The silly Parisians went ahead and provisionally approved the Drouin project for the vandalizing of the interior of Notre-Dame yesterday ("Nous avons affirmé des grands principes, sans clore le dossier "--'we approved the basic lines but without closing the file'). But I think it's probably a good idea to read Dr Amy Welborn's three posts (here, here, and here) on the subject because, as so often is the case, the 'doctors of the Internet' and the other usual suspects have tended to sensationalize this business. It is bad, but does probably not presage the arrival of the Four Horsemen. She concludes:
You want catechetical? Perhaps there’s a powerful catechetical message in a place that’s a little dark, a little messy and cluttered, where people still light candles and say their prayers every day and into the night. It’s not a reason not to straighten it up and consider how the space can be more accessible and understandable to non-believers-- that’s essential-- but at the same time, there’s a coherence in Catholicism that is powerfully embodied in what the world sees as incoherence.
Finally-- if the Church shouldn’t be a museum-- as we often hear-- maybe... we shouldn’t make it into one.
And, yes, Dr Welborn does point out that Drouin et alii are rabid partisans of the modernist, Pauline Rite liturgical nonsense (not quite her words, ahem) who want to make any vestiges of the Traditional Rite disappear.
After a late Sext, it will be time for my walk.
In the Traditional Rite, today is the third day infra Octavam Immaculatae Conceptionis; but Pope Saint Melchiades is commemorated. Dom Prosper's edifying prose; I knew that the name of Saint Melchiades rang a small bell in the recesses of my memory for some reason but it took the page in l'Année liturgique to enlighten me: he is venerated as a martyr although he didn't shed his blood in martyrdom.
The Church makes Commemoration, on this same day within the Octave, of the holy Pope Melchiades.

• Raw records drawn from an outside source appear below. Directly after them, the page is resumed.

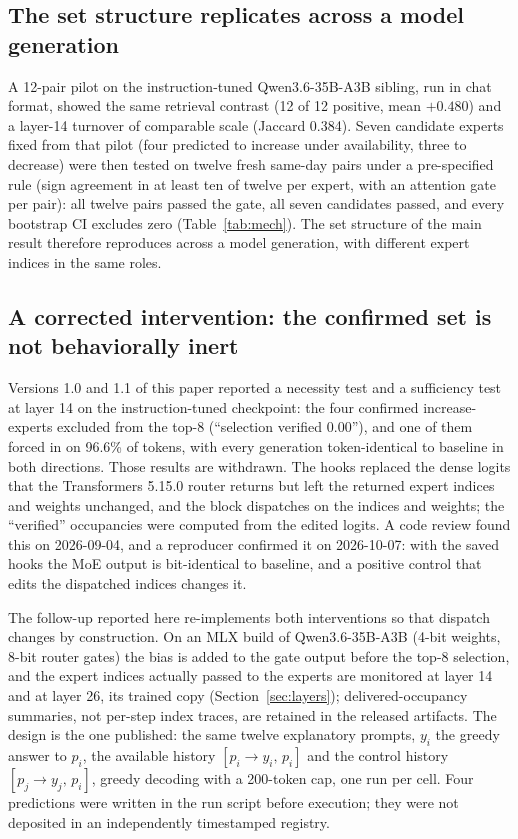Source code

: \documentclass[10pt,a4paper,twocolumn]{article}
\begin{document}
\subsection{The set structure replicates across a model generation}

A 12-pair pilot on the instruction-tuned Qwen3.6-35B-A3B sibling, run in chat
format, showed the same retrieval contrast (12 of 12 positive, mean
\(+0.480\)) and a layer-14 turnover of comparable scale (Jaccard 0.384). Seven
candidate experts fixed from that pilot (four predicted to increase under
availability, three to decrease) were then tested on twelve fresh same-day
pairs under a pre-specified rule (sign agreement in at least ten of twelve per
expert, with an attention gate per pair): all twelve pairs passed the gate,
all seven candidates passed, and every bootstrap CI excludes zero
(Table~\ref{tab:mech}). The set structure of the main result therefore
reproduces across a model generation, with different expert indices in the
same roles.

\subsection{A corrected intervention: the confirmed set is not behaviorally inert}\label{sec:intervention}

Versions 1.0 and 1.1 of this paper reported a necessity test and a
sufficiency test at layer 14 on the instruction-tuned checkpoint: the four
confirmed increase-experts excluded from the top-8 (``selection verified
0.00''), and one of them forced in on 96.6\% of tokens, with every
generation token-identical to baseline in both directions. Those results
are withdrawn. The hooks replaced the dense logits that the Transformers
5.15.0 router returns but left the returned expert indices and weights
unchanged, and the block dispatches on the indices and weights; the
``verified'' occupancies were computed from the edited logits. A code
review found this on 2026-09-04, and a reproducer confirmed it on
2026-10-07: with the saved hooks the MoE output is bit-identical to
baseline, and a positive control that edits the dispatched indices changes
it.

The follow-up reported here re-implements both interventions so that
dispatch changes by construction. On an MLX build of Qwen3.6-35B-A3B
(4-bit weights, 8-bit router gates) the bias is added to the gate output
before the top-8 selection, and the expert indices actually passed to the
experts are monitored at layer 14 and at layer 26, its trained copy
(Section~\ref{sec:layers}); delivered-occupancy summaries, not per-step
index traces, are retained in the released artifacts. The design is the
one published: the same twelve explanatory prompts, \(y_i\) the greedy
answer to \(p_i\), the available history \([p_i \rightarrow y_i,\, p_i]\)
and the control history \([p_j \rightarrow y_j,\, p_i]\), greedy decoding
with a 200-token cap, one run per cell. Four predictions were written in
the run script before execution; they were not deposited in an
independently timestamped registry.
\end{document}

This illustrious Pontiff, whom St. Augustine calls the true child of the peace of Jesus Christ, the worthy Father of the Christian people, ascended the papal throne in the year 311, that is, during the very fiercest storm of persecution. It is on this account that he is honoured with the title of Martyr. Though he did not shed his blood for the name of Jesus, yet he shared in the glory of the Martyrs, by reason of the great trials he had to suffer during the persecution, which afflicted the entire Church. It was the same with many of his predecessors. But the Pontificate of Melchiades marks a very important period of the Church, the transition from persecution to peace. As early as the year 312, liberty had been granted to the Christian religion by Constantine. So that Melchiades had the glory of governing the Church at the commencement of her period of temporal prosperity. His name now graces the calendar of the liturgical year, and reminds us of that Peace which will soon descend upon us from heaven.
Deign then, Father of the Christian people, to pray for us to the Prince of Peace, that, in his approaching visit, he may quell our troubles, remove the obstacles to his grace, and reign as absolute Master over our heart, our mind, and our senses. Pray also that Peace may reign in the Holy City and Church of Rome, of which thou wast the Bishop, and which will honour thy venerable memory to the end of time: help her by thy intercession now that thou art face to face with God, and hear the prayers which she addresses to thee.
Infirmitatem nostram respice, omnipotens Deus, et quia pondus propriae actionis gravat, beati Melchiadis Martyris tui atque Pontiticis intercessio gloriosa nos protegat. Per Christum Dominum nostrum. Amen.
And tomorrow is the feast of Pope Saint Damasus.